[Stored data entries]
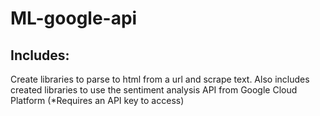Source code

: # ML-google-api

Includes:
-----------
Create libraries to parse to html from a url and scrape text. 
Also includes created libraries to use the sentiment analysis API from Google Cloud Platform (*Requires an API key to access) 

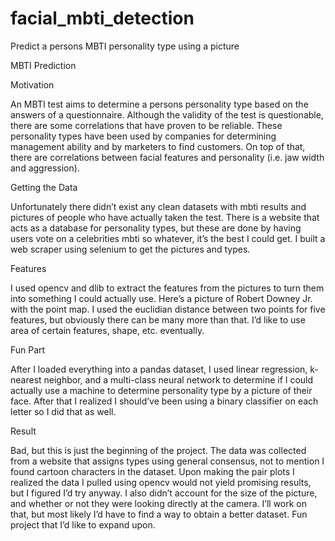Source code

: # facial_mbti_detection
 Predict a persons MBTI personality type using a picture

MBTI Prediction

Motivation

An MBTI test aims to determine a persons personality type based on the answers of a questionnaire. Although the validity of the test is questionable, there are some correlations that have proven to be reliable. These personality types have been used by companies for determining management ability and by marketers to find customers. On top of that, there are correlations between facial features and personality (i.e. jaw width and aggression).

Getting the Data

Unfortunately there didn’t exist any clean datasets with mbti results and pictures of people who have actually taken the test. There is a website that acts as a database for personality types, but these are done by having users vote on a celebrities mbti so whatever, it’s the best I could get. I built a web scraper using selenium to get the pictures and types.

Features

I used opencv and dlib to extract the features from the pictures to turn them into something I could actually use. Here’s a picture of Robert Downey Jr. with the point map. I used the euclidian distance between two points for five features, but obviously there can be many more than that. I’d like to use area of certain features, shape, etc. eventually.

Fun Part

After I loaded everything into a pandas dataset, I used linear regression, k-nearest neighbor, and a multi-class neural network to determine if I could actually use a machine to determine personality type by a picture of their face. After that I realized I should’ve been using a binary classifier on each letter so I did that as well.

Result

Bad, but this is just the beginning of the project. The data was collected from a website that assigns types using general consensus, not to mention I found cartoon characters in the dataset. Upon making the pair plots I realized the data I pulled using opencv would not yield promising results, but I figured I’d try anyway. I also didn’t account for the size of the picture, and whether or not they were looking directly at the camera. I’ll work on that, but most likely I’d have to find a way to obtain a better dataset. Fun project that I’d like to expand upon. 
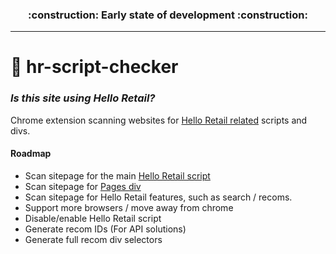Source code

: <h3 align="center">:construction: Early state of development :construction:</h3>

---

# :shaved_ice: hr-script-checker

### _Is this site using Hello Retail?_

Chrome extension scanning websites for [Hello Retail related](https://support.helloretail.com/t/83htvh3) scripts and divs.

#### Roadmap

- Scan sitepage for the main [Hello Retail script](https://support.helloretail.com/t/83htvh3)
- Scan sitepage for [Pages div](https://support.helloretail.com/t/q6h5hsj/how-to-set-up-pages#advanced-syntax)
- Scan sitepage for Hello Retail features, such as search / recoms.
- Support more browsers / move away from chrome
- Disable/enable Hello Retail script
- Generate recom IDs (For API solutions)
- Generate full recom div selectors
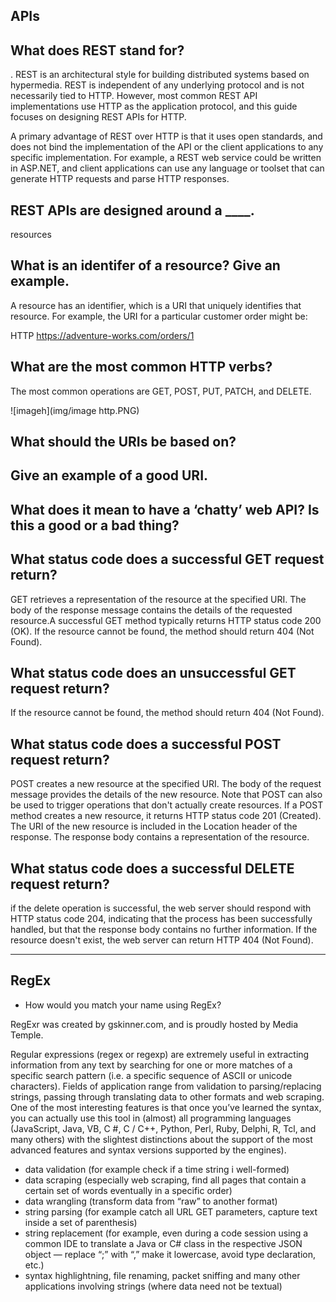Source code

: 
##  APIs

## What does REST stand for?
. REST is an architectural style for building distributed systems based on hypermedia. REST is independent of any underlying protocol and is not necessarily tied to HTTP. However, most common REST API implementations use HTTP as the application protocol, and this guide focuses on designing REST APIs for HTTP.

A primary advantage of REST over HTTP is that it uses open standards, and does not bind the implementation of the API or the client applications to any specific implementation. For example, a REST web service could be written in ASP.NET, and client applications can use any language or toolset that can generate HTTP requests and parse HTTP responses.

## REST APIs are designed around a ____.
resources

## What is an identifer of a resource? Give an example.
A resource has an identifier, which is a URI that uniquely identifies that resource. For example, the URI for a particular customer order might be:

HTTP
https://adventure-works.com/orders/1

## What are the most common HTTP verbs?
 The most common operations are GET, POST, PUT, PATCH, and DELETE.

![imageh](img/image http.PNG)

## What should the URIs be based on?

## Give an example of a good URI.
## What does it mean to have a ‘chatty’ web API? Is this a good or a bad thing?
## What status code does a successful GET request return?
GET retrieves a representation of the resource at the specified URI. The body of the response message contains the details of the requested resource.A successful GET method typically returns HTTP status code 200 (OK). If the resource cannot be found, the method should return 404 (Not Found).
## What status code does an unsuccessful GET request return?
 If the resource cannot be found, the method should return 404 (Not Found).
## What status code does a successful POST request return?
POST creates a new resource at the specified URI. The body of the request message provides the details of the new resource. Note that POST can also be used to trigger operations that don't actually create resources.
If a POST method creates a new resource, it returns HTTP status code 201 (Created). The URI of the new resource is included in the Location header of the response. The response body contains a representation of the resource.
## What status code does a successful DELETE request return?
if the delete operation is successful, the web server should respond with HTTP status code 204, indicating that the process has been successfully handled, but that the response body contains no further information. If the resource doesn't exist, the web server can return HTTP 404 (Not Found).

--------------

## RegEx

* How would you match your name using RegEx?

RegExr was created by gskinner.com, and is proudly hosted by Media Temple.

Regular expressions (regex or regexp) are extremely useful in extracting information from any text by searching for one or more matches of a specific search pattern (i.e. a specific sequence of ASCII or unicode characters).
Fields of application range from validation to parsing/replacing strings, passing through translating data to other formats and web scraping.
One of the most interesting features is that once you’ve learned the syntax, you can actually use this tool in (almost) all programming languages ​​(JavaScript, Java, VB, C #, C / C++, Python, Perl, Ruby, Delphi, R, Tcl, and many others) with the slightest distinctions about the support of the most advanced features and syntax versions supported by the engines).

* data validation (for example check if a time string i well-formed)
* data scraping (especially web scraping, find all pages that contain a certain set of words eventually in a specific    order)
* data wrangling (transform data from “raw” to another format)
* string parsing (for example catch all URL GET parameters, capture text inside a set of parenthesis)
* string replacement (for example, even during a code session using a common IDE to translate a Java or C# class in the respective JSON object — replace “;” with “,” make it lowercase, avoid type declaration, etc.)
* syntax highlightning, file renaming, packet sniffing and many other applications involving strings (where data need not be textual)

**WHAT IS REQUIRED**
Pull each line containing "persons" from the records.

**TASK OUTPUT**
 Predict a persons MBTI personality type using a picture
An MBTI test aims to determine a persons personality type based on the answers of a questionnaire. Although the validity of the test is questionable, there are some correlations that have proven to be reliable. These personality types have been used by companies for determining management ability and by marketers to find customers. On top of that, there are correlations between facial features and personality (i.e. jaw width and aggression).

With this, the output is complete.